Saved entries:
○ ○ ○

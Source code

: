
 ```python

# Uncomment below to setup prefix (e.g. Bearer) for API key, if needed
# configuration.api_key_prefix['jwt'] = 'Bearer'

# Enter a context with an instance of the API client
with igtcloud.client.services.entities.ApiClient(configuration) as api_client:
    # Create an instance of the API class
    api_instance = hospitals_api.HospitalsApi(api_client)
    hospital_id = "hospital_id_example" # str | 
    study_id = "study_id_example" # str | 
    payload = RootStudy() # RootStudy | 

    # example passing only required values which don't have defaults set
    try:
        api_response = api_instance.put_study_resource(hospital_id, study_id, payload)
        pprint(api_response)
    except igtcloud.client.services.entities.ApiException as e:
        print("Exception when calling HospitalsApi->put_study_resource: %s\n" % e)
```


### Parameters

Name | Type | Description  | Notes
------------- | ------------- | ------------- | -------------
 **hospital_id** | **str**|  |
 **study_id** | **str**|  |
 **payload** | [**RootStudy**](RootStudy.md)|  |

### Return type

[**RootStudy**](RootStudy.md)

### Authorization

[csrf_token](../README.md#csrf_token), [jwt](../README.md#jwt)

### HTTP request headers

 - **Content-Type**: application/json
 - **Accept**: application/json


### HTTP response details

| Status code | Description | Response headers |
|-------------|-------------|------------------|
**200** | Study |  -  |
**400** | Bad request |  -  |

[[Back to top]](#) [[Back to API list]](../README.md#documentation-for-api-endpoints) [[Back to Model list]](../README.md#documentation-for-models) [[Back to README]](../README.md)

○ ○ ○

WORK INSTRUCTIONS: Filter the records above for "code" and copy every matching line.

ANSWER:
Source code
| Status code | Description | Response headers |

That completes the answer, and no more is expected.